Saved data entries
================================

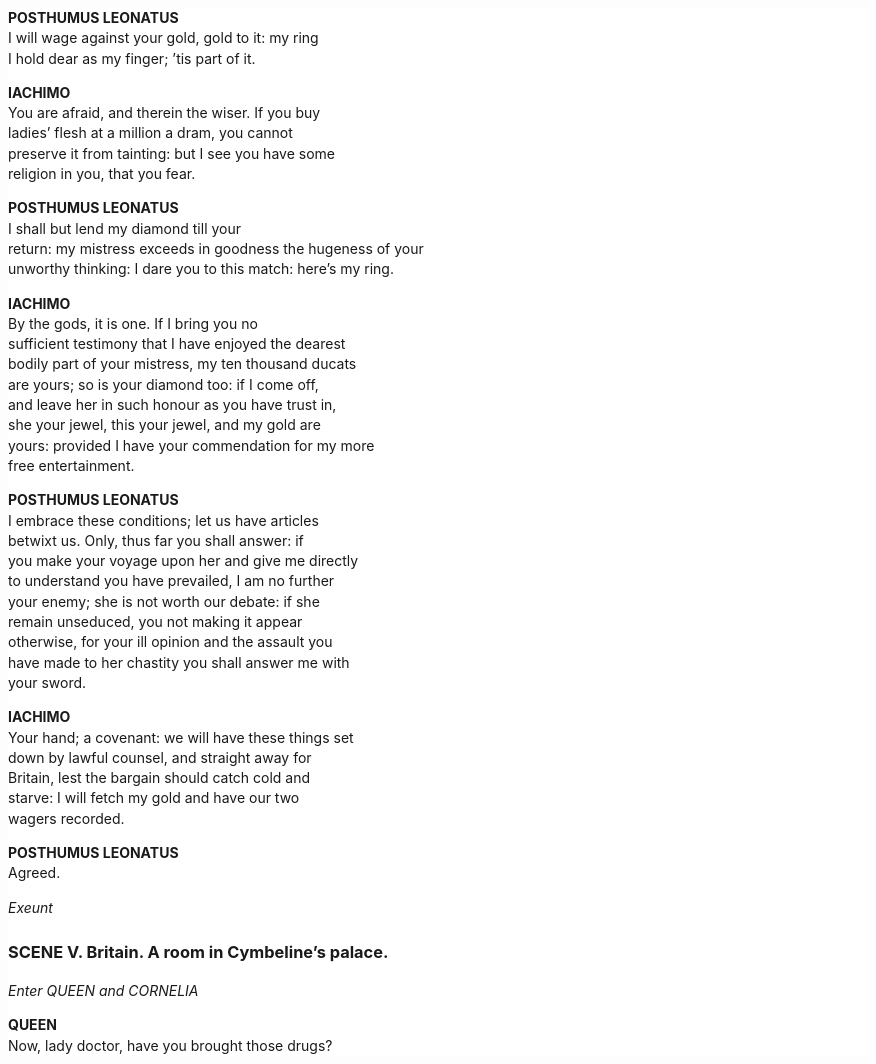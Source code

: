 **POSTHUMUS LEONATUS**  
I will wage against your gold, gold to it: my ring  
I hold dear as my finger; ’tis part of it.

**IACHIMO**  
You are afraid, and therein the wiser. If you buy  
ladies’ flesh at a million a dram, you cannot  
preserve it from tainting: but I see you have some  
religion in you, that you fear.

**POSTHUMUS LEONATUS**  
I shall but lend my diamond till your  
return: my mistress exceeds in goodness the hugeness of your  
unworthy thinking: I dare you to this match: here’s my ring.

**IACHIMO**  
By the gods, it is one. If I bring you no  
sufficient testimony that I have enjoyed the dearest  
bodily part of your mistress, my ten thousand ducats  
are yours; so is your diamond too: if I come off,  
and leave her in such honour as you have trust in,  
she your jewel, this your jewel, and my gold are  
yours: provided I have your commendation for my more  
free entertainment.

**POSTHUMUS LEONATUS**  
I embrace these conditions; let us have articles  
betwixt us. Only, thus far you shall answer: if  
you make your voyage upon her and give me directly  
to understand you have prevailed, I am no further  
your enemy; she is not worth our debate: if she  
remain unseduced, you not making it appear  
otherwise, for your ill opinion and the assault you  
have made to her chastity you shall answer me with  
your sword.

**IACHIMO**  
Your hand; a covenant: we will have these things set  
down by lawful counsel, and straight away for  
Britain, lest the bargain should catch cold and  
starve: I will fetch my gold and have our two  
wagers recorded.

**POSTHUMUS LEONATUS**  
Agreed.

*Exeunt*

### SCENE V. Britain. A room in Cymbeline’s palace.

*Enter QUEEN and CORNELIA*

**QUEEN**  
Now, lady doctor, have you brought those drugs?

================================

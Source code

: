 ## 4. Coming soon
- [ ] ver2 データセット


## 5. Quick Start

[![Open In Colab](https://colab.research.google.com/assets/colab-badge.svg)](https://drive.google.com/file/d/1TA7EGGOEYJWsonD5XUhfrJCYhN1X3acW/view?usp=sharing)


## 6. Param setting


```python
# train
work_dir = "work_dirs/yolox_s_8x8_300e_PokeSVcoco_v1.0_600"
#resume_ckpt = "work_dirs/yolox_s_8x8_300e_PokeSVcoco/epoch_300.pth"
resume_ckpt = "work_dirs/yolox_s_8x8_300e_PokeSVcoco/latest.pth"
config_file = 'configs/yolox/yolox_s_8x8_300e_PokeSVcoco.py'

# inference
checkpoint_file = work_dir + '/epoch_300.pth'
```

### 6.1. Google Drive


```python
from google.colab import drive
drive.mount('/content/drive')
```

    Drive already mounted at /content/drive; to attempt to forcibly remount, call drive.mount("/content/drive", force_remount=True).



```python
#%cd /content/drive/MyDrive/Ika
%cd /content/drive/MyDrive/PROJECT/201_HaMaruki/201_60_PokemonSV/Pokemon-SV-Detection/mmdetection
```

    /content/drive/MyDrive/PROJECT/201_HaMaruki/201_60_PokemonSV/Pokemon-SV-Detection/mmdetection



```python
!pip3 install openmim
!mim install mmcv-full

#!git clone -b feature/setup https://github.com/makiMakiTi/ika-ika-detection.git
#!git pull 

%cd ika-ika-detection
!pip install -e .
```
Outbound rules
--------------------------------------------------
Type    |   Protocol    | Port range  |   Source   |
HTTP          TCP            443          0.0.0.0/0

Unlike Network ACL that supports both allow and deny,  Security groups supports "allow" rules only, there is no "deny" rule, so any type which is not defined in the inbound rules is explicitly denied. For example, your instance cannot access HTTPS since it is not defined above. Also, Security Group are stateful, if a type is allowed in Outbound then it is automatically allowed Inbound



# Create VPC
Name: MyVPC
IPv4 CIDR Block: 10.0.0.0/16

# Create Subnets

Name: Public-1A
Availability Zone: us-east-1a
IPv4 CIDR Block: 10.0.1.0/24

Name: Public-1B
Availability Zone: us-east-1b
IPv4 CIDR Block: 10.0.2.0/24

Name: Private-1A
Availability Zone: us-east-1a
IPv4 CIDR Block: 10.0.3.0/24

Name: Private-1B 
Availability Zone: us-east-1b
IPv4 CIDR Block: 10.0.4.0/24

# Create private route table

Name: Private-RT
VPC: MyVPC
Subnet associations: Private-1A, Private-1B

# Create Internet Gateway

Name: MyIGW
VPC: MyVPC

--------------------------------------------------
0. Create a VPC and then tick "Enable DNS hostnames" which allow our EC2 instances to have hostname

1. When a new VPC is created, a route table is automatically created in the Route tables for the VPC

================================

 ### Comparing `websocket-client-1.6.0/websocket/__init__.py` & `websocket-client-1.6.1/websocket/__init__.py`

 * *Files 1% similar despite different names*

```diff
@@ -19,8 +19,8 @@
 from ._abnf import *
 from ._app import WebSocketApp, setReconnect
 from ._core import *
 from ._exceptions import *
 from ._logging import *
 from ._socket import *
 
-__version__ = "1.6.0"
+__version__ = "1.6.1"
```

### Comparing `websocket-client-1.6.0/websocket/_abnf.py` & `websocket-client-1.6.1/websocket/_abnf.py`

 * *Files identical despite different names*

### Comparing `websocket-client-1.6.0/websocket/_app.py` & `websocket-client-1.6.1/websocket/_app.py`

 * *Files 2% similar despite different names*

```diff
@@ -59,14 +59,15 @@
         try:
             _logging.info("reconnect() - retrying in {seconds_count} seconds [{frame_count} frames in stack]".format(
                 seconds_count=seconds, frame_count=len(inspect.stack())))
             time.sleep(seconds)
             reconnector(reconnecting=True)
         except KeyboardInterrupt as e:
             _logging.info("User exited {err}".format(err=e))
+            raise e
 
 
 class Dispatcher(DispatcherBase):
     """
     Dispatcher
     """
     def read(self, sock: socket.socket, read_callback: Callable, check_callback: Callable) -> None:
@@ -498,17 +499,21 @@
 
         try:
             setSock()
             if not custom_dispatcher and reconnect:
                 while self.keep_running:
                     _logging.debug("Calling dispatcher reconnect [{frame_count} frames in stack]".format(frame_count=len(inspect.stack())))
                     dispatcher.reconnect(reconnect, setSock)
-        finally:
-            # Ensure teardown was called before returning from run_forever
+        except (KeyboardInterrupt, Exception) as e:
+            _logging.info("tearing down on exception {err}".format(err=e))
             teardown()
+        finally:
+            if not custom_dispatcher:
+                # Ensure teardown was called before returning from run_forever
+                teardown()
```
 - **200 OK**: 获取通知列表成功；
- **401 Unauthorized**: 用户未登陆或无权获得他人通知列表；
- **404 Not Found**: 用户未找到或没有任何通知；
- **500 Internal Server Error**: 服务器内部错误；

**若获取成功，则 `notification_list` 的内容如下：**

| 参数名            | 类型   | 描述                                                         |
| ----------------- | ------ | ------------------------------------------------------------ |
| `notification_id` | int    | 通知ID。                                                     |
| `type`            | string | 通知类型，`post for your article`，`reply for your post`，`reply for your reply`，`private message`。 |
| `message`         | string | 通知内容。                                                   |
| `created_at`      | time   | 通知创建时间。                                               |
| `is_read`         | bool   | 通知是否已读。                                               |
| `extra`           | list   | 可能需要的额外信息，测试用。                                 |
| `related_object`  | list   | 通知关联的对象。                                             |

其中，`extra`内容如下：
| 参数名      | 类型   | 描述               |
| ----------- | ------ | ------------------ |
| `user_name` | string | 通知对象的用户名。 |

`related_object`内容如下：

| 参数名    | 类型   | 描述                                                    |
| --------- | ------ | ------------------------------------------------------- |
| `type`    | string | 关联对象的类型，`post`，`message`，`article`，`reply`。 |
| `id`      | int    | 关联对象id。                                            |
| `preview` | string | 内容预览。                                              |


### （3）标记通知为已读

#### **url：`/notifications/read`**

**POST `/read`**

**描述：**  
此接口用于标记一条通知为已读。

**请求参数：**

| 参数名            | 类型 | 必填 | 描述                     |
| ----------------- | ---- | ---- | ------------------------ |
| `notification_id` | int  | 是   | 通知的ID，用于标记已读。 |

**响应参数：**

================================

■ Work to be completed
Provide solely the number of lines in the data that include the word "MyDrive".

■ Answer section
3